Putting it Together: Implications for Investors, Lenders, Insurers, Markets, Campaigners and More (November 23)
Monday, November 23, 2020 - 12:00 - 2:00 PM
What are the implications for fossil fuel companies, insurance companies, investors and markets if some of the growing number of lawsuits brought by governments against fossil fuel companies for climate costs are successful?
Panelists
- Lindene Patton, Earth and Water Group
- Priyanka Vittal, Greenpeace Canada
- Alex Bernhardt, MMC and Mercer
- Sharon Eubanks, National Whistleblower Center
Host organization: West Coast Environmental Law
More about the Panelists
Priyanka Vittal is legal counsel at Greenpeace Canada. She advises on a wide range of issues including criminal law, protest law, environmental assessment law, administrative law, civil litigation, defamation law and constitutional law. Newer emerging areas in which she practices and is interested in are climate law, in particular corporate climate accountability and fossil fuel divestment; and movement law which focuses on building power of communities through legal and political strategies. Her practice also looks at the closing of civil spaces and the corporatization of legislation. Prior to that, she practiced law in the areas of administrative, municipal and environmental law at a small boutique firm in Toronto.
Alex Bernhardt is a Director in the Marsh & McLennan Advantage group at Marsh & McLennan Companies (NYSE: MMC) where he is responsible for developing innovative strategies across Marsh & McLennan’s businesses to address some of the largest issues facing society in the 21st century including climate resilience and the catastrophe protection gap. Previously, Alex worked at two of the company’s businesses – Mercer and Guy Carpenter. At Mercer Alex led the firm’s Responsible Investment team in North America where he supported climate-related strategy engagements with asset owners controlling more than $800B in assets.
Currently Chief Counsel with the National Whistleblower Center in Washington, D.C., Sharon Eubanks previously served as lead counsel of behalf to the United States in the Department of Justice’s civil racketeering case against the tobacco industry, United States v. Philip Morris USA, et al., the federal tobacco litigation. Following a nine-month trial, the federal district court found that the major U.S. cigarette companies violated the civil provisions of RICO and committed fraud on a massive scale. Sharon has taught trial advocacy at George Washington University School of Law. She is co-author of the book, Bad Acts: The Racketeering Case against the Tobacco Industry. Sharon is a member of the Board of Trustees for Center for International Environmental Law.
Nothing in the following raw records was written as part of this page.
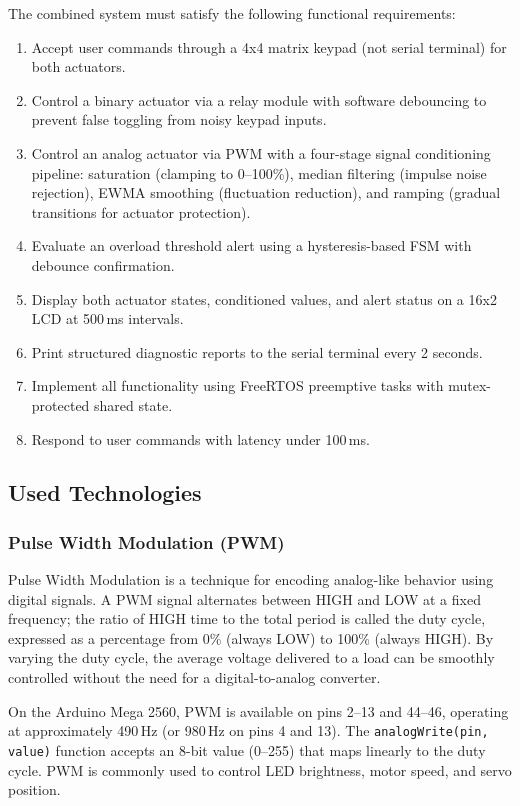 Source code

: The combined system must satisfy the following functional requirements:

\begin{enumerate}
    \item Accept user commands through a 4x4 matrix keypad (not serial terminal) for both actuators.
    \item Control a binary actuator via a relay module with software debouncing to prevent false toggling from noisy keypad inputs.
    \item Control an analog actuator via PWM with a four-stage signal conditioning pipeline: saturation (clamping to 0--100\%), median filtering (impulse noise rejection), EWMA smoothing (fluctuation reduction), and ramping (gradual transitions for actuator protection).
    \item Evaluate an overload threshold alert using a hysteresis-based FSM with debounce confirmation.
    \item Display both actuator states, conditioned values, and alert status on a 16x2 LCD at 500\,ms intervals.
    \item Print structured diagnostic reports to the serial terminal every 2 seconds.
    \item Implement all functionality using FreeRTOS preemptive tasks with mutex-protected shared state.
    \item Respond to user commands with latency under 100\,ms.
\end{enumerate}

\subsection{Used Technologies}

\subsubsection{Pulse Width Modulation (PWM)}

Pulse Width Modulation is a technique for encoding analog-like behavior using digital signals. A PWM signal alternates between HIGH and LOW at a fixed frequency; the ratio of HIGH time to the total period is called the duty cycle, expressed as a percentage from 0\% (always LOW) to 100\% (always HIGH). By varying the duty cycle, the average voltage delivered to a load can be smoothly controlled without the need for a digital-to-analog converter.

On the Arduino Mega 2560, PWM is available on pins 2--13 and 44--46, operating at approximately 490\,Hz (or 980\,Hz on pins 4 and 13). The \texttt{analogWrite(pin, value)} function accepts an 8-bit value (0--255) that maps linearly to the duty cycle. PWM is commonly used to control LED brightness, motor speed, and servo position.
"Lindene Patton is a strategic advisor with deep experience in large loss litigation strategy / recovery; climate attribution; risk management; product development; corporate advocacy; compliance; real property data and analytics; specialty risks (professional liability, D&O, nuclear liability schema, cyber security liability, environment); sustainability and resilience.
...
[She is a] Recognized thought leader in climate attribution liability, financial risk management, resilience assessment and defining the role of government and corporate governance, state and federal regulations, and compliance audit."
Bio excerpted from Earth and Water Group
About the moderator
Andrew Gage, an environmental lawyer for more than 20 years, is the project lead for West Coast Environmental Law's Climate Change program. Under his direction the program has focused on the legal and professional consequences – to industry, government and professionals – of failing to address climate change. His current work focuses on helping BC communities understand the climate change costs that they are already facing and the role of the fossil fuel economy in causing those costs.